In 1956 Jack packed up his piano and moved over to RCA subsidiary Groove/Vik, where he continued to rack up the classic 7" platters. His only 45 on Groove was a sequel to "Walkin' the Blues". This time Jack is joined on his walk - and his retreat from mother-in-laws* - with Teddy "Mr. Bear" McRae, I guess figuring with Mr. Bear's radar they'll remain undetected as they clip and clop.
|Lotsa killer, some filler|
Whereas "Shim Sham Shimmy" gains most of its power from its guitars, "Old Time" is all about the drums, the piano and the crazy stuff Jack is saying. And Gene Moore's drums. The drummers on all of Jack's Vik recordings is either Willie Jones or Gene Moore, and even more than the guitar players they are the secondary stars of the sessions.

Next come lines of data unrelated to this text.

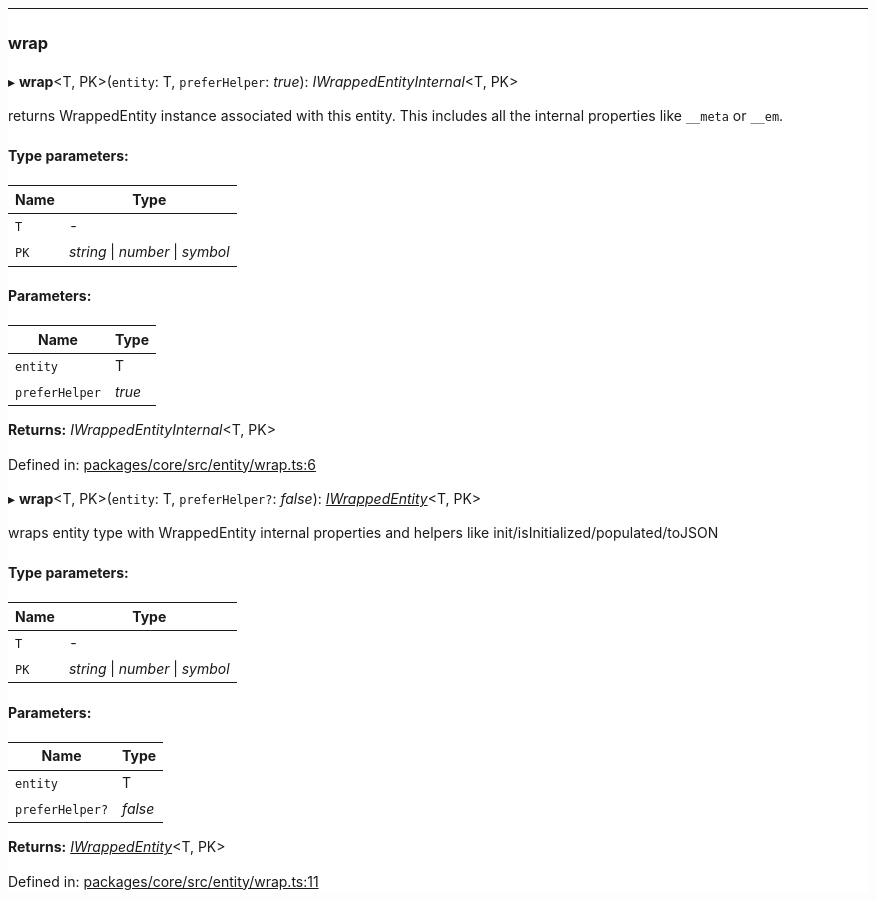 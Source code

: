 ___

### wrap

▸ **wrap**<T, PK\>(`entity`: T, `preferHelper`: *true*): *IWrappedEntityInternal*<T, PK\>

returns WrappedEntity instance associated with this entity. This includes all the internal properties like `__meta` or `__em`.

#### Type parameters:

Name | Type |
------ | ------ |
`T` | - |
`PK` | *string* \| *number* \| *symbol* |

#### Parameters:

Name | Type |
------ | ------ |
`entity` | T |
`preferHelper` | *true* |

**Returns:** *IWrappedEntityInternal*<T, PK\>

Defined in: [packages/core/src/entity/wrap.ts:6](https://github.com/mikro-orm/mikro-orm/blob/969d4229bd/packages/core/src/entity/wrap.ts#L6)

▸ **wrap**<T, PK\>(`entity`: T, `preferHelper?`: *false*): [*IWrappedEntity*](../interfaces/core.iwrappedentity.md)<T, PK\>

wraps entity type with WrappedEntity internal properties and helpers like init/isInitialized/populated/toJSON

#### Type parameters:

Name | Type |
------ | ------ |
`T` | - |
`PK` | *string* \| *number* \| *symbol* |

#### Parameters:

Name | Type |
------ | ------ |
`entity` | T |
`preferHelper?` | *false* |

**Returns:** [*IWrappedEntity*](../interfaces/core.iwrappedentity.md)<T, PK\>

Defined in: [packages/core/src/entity/wrap.ts:11](https://github.com/mikro-orm/mikro-orm/blob/969d4229bd/packages/core/src/entity/wrap.ts#L11)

And just because I can't quit, here's a couple of Larry Dale solo cuts, backed by Dupree and Mickey Baker. Both were unissued by Groove in the 50s. Enjoy.

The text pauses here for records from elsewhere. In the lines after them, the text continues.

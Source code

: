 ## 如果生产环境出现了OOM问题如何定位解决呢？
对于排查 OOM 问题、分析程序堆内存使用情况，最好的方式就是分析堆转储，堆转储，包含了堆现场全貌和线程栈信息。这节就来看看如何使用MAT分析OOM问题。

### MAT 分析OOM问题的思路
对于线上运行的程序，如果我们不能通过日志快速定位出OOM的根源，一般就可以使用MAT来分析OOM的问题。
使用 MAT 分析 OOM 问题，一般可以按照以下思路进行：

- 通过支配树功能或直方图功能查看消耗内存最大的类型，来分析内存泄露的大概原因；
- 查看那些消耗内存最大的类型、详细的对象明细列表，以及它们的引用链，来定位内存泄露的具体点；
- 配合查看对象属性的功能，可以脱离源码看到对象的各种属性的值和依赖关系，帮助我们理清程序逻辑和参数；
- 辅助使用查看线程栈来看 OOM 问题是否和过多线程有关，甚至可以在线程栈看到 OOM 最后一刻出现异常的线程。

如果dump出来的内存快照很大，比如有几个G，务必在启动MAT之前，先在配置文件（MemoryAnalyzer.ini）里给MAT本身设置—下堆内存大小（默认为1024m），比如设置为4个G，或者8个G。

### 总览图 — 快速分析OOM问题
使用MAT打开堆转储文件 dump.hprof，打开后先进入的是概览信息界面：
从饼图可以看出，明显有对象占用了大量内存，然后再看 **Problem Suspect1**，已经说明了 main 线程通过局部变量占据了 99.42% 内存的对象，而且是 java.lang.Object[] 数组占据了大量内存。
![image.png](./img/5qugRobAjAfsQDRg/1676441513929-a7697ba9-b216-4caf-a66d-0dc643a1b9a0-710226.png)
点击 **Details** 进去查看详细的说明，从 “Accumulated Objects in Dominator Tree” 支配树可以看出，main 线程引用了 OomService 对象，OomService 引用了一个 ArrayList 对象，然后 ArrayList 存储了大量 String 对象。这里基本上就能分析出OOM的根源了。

*A few words about Dupree and mother-in-laws. Nobody this side of Ernie K-Doe made more musical hay about the notion of the bossy, fear-inducing mother-in-law than Jack Dupree. I was going to, at one point, post a compendium of every Dupree track that mentioned his mother-in-law troubles, but I gave it up. As they say in bad e-Bay/Craig's List record lot auctions, "too many to list." Anyway, considering that Jack was on mother-in-law rants since way back in the 40s and K-Doe didn't have his hit 'til '61, I think it's safe to say that's yet another way he had a profound influence on New Orleans music.
* Then again, I can't do the "Clapping Song" so maybe I am just instructionally challenged.
*To continue with the theme of Jack's left hand, the break he throws down right after he says "Last time now" is one of his most thrillingly chaotic.
*word to the wise - even though these cuts were not issued originally (they do appear on the Charly LP Still Groove Jumping), Jazzman released the above cuts as a 45 as a part of their Jukebox Jam series.